Instructions for the task:
Please repeat the line that has "logic, compilers, emulation and reverse" and all lines after it, exactly as they appear, through the end of the entries.
::::
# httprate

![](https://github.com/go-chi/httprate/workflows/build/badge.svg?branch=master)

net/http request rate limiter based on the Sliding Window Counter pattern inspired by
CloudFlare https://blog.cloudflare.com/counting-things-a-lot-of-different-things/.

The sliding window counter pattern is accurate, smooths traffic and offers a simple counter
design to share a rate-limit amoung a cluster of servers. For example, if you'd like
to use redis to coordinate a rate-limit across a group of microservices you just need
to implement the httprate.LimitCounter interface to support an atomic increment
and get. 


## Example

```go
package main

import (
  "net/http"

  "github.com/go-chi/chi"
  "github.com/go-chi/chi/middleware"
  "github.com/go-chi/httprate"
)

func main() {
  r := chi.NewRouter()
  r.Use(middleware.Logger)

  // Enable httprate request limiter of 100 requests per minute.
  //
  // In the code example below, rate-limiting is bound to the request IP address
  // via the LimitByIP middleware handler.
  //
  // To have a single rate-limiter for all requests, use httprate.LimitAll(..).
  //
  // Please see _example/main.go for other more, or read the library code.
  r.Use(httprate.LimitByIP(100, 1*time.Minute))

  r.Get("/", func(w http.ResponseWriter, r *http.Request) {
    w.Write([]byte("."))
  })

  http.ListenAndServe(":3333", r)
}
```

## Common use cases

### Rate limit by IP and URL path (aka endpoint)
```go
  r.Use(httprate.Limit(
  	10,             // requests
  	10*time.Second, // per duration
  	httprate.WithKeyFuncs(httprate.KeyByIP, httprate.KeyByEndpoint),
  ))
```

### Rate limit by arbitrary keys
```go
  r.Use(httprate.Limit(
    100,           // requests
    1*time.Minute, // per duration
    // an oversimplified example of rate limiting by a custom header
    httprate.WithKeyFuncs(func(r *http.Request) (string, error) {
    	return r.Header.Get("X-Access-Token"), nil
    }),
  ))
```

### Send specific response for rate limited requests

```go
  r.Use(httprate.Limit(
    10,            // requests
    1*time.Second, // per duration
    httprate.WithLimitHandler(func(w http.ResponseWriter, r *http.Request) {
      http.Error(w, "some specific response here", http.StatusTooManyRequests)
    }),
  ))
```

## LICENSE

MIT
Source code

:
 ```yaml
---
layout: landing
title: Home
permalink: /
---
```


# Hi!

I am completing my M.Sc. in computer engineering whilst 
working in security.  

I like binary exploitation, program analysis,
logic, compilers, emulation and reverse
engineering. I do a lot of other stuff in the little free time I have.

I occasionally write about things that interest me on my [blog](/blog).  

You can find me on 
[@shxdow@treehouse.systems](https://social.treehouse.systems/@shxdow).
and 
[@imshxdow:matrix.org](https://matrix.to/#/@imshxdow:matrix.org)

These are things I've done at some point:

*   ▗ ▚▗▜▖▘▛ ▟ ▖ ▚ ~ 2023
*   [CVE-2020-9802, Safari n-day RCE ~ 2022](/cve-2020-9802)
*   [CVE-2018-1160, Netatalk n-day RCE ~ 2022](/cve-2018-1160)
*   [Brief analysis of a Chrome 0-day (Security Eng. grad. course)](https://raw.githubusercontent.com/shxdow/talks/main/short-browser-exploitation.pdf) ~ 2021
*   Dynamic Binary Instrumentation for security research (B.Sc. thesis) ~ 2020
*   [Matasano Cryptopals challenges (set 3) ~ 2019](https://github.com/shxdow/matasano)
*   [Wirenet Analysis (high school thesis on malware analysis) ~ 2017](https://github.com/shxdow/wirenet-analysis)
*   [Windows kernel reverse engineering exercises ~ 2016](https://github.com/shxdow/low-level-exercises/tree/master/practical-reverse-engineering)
::::
The answer:
logic, compilers, emulation and reverse
engineering. I do a lot of other stuff in the little free time I have.

I occasionally write about things that interest me on my [blog](/blog).  

You can find me on 
[@shxdow@treehouse.systems](https://social.treehouse.systems/@shxdow).
and 
[@imshxdow:matrix.org](https://matrix.to/#/@imshxdow:matrix.org)

These are things I've done at some point:

*   ▗ ▚▗▜▖▘▛ ▟ ▖ ▚ ~ 2023
*   [CVE-2020-9802, Safari n-day RCE ~ 2022](/cve-2020-9802)
*   [CVE-2018-1160, Netatalk n-day RCE ~ 2022](/cve-2018-1160)
*   [Brief analysis of a Chrome 0-day (Security Eng. grad. course)](https://raw.githubusercontent.com/shxdow/talks/main/short-browser-exploitation.pdf) ~ 2021
*   Dynamic Binary Instrumentation for security research (B.Sc. thesis) ~ 2020
*   [Matasano Cryptopals challenges (set 3) ~ 2019](https://github.com/shxdow/matasano)
*   [Wirenet Analysis (high school thesis on malware analysis) ~ 2017](https://github.com/shxdow/wirenet-analysis)
*   [Windows kernel reverse engineering exercises ~ 2016](https://github.com/shxdow/low-level-exercises/tree/master/practical-reverse-engineering)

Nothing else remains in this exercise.